Hans Bishop
Juno Therapeutics CEO Hans Bishop speaking at the 2016 GeekWire Summit. (GeekWire Photo / Dan DeLong)

Seattle’s Juno Therapeutics, a biotech company developing cutting edge CAR T immunotherapies for cancer, faces a narrow field of competitors. Few other companies in the U.S. are working on CAR T therapies, and on Monday one of them, Kite Pharma, reached an agreement to be acquired by Gilead Sciences for a staggering $11.9 billion.

The deal is putting the spotlight on Juno, whose stock rose just over 40 percent in two days, sitting at $43.85 as of publishing. That’s the highest its stock has risen since the company announced a hold on its most advanced clinical trial in June of last year.

Kite Pharma is in line to have the first CAR T therapy on the market, and competitor Novartis is nipping at its heels. The procedures genetically engineer a patient’s T-cells, which find and destroy microscopic invaders in the body, so that the cells find and kill cancer.

Juno has struggled to keep pace in the race to market. Last year, one of its clinical trials was halted twice following two rounds of patient deaths, causing its stock to tumble. It pulled that treatment in March and is focusing on a more promising candidate that is farther behind in the clinical trial pipeline.

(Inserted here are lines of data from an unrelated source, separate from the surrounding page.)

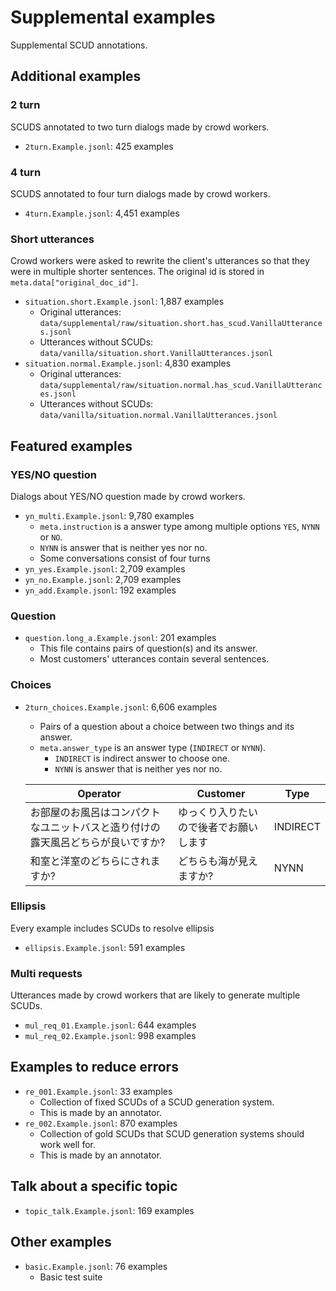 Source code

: 
# Supplemental examples

Supplemental SCUD annotations.

## Additional examples

### 2 turn

SCUDS annotated to two turn dialogs made by crowd workers.

- ``2turn.Example.jsonl``: 425 examples

### 4 turn

SCUDS annotated to four turn dialogs made by crowd workers.

- ``4turn.Example.jsonl``: 4,451 examples

### Short utterances

Crowd workers were asked to rewrite the client's utterances so that they were in multiple shorter sentences.
The original id is stored in ``meta.data["original_doc_id"]``.

- ``situation.short.Example.jsonl``: 1,887 examples
    - Original utterances: ``data/supplemental/raw/situation.short.has_scud.VanillaUtterances.jsonl``
    - Utterances without SCUDs: ``data/vanilla/situation.short.VanillaUtterances.jsonl``
- ``situation.normal.Example.jsonl``: 4,830 examples
    - Original utterances: ``data/supplemental/raw/situation.normal.has_scud.VanillaUtterances.jsonl``
    - Utterances without SCUDs: ``data/vanilla/situation.normal.VanillaUtterances.jsonl``

## Featured examples

### YES/NO question

Dialogs about YES/NO question made by crowd workers.

- ``yn_multi.Example.jsonl``: 9,780 examples
    - ``meta.instruction`` is a answer type among multiple options ``YES``, ``NYNN`` or ``NO``.
    - ``NYNN`` is answer that is neither yes nor no.
    - Some conversations consist of four turns
- ``yn_yes.Example.jsonl``: 2,709 examples
- ``yn_no.Example.jsonl``: 2,709 examples
- ``yn_add.Example.jsonl``: 192 examples

### Question

- ``question.long_a.Example.jsonl``: 201 examples
    - This file contains pairs of question(s) and its answer.
    - Most customers' utterances contain several sentences.

### Choices

- ``2turn_choices.Example.jsonl``: 6,606 examples
    - Pairs of a question about a choice between two things and its answer.
    - ``meta.answer_type`` is an answer type (``INDIRECT`` or  ``NYNN``).
        - ``INDIRECT`` is indirect answer to choose one.
        - ``NYNN`` is answer that is neither yes nor no.

    | Operator | Customer | Type |
    | --- | --- | --- |
    | お部屋のお風呂はコンパクトなユニットバスと造り付けの露天風呂どちらが良いですか? | ゆっくり入りたいので後者でお願いします | INDIRECT |
    | 和室と洋室のどちらにされますか? | どちらも海が見えますか? | NYNN |

### Ellipsis

Every example includes SCUDs to resolve ellipsis

- ``ellipsis.Example.jsonl``: 591 examples

### Multi requests

Utterances made by crowd workers that are likely to generate multiple SCUDs.

- ``mul_req_01.Example.jsonl``: 644 examples
- ``mul_req_02.Example.jsonl``: 998 examples

## Examples to reduce errors

- ``re_001.Example.jsonl``: 33 examples
    - Collection of fixed SCUDs of a SCUD generation system.
    - This is made by an annotator.
- ``re_002.Example.jsonl``: 870 examples
    - Collection of gold SCUDs that SCUD generation systems should work well for.
    - This is made by an annotator.

## Talk about a specific topic

- ``topic_talk.Example.jsonl``: 169 examples

## Other examples

- ``basic.Example.jsonl``: 76 examples
    - Basic test suite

The company has a number of treatments currently being studied in clinical trials, all of which are in phase one or two of the three phases required to apply for FDA approval.

Although the field CAR T immunotherapy is based on decades of sound science — much of it researched at Seattle’s Fred Hutchinson Cancer Research Center,  which Juno spun out of in 2013 — there are still many questions about the therapies and how they could be used at a large scale.

In some patients, the therapies produce almost miraculous results, beating back advanced cancer that other treatments couldn’t beat. But other patients don’t respond to the therapy at all and in some rare cases, like in the Juno trial, the treatments can have fatal side effects. Once the treatments make it onto the market, affordability is also a big concern.

So far, CAR T therapies have been most effective in treating blood cancers, including leukemia and lymphoma. Research is being done into how CAR T therapies could be used effectively to treat solid tumors, but that science is still years from making it to market.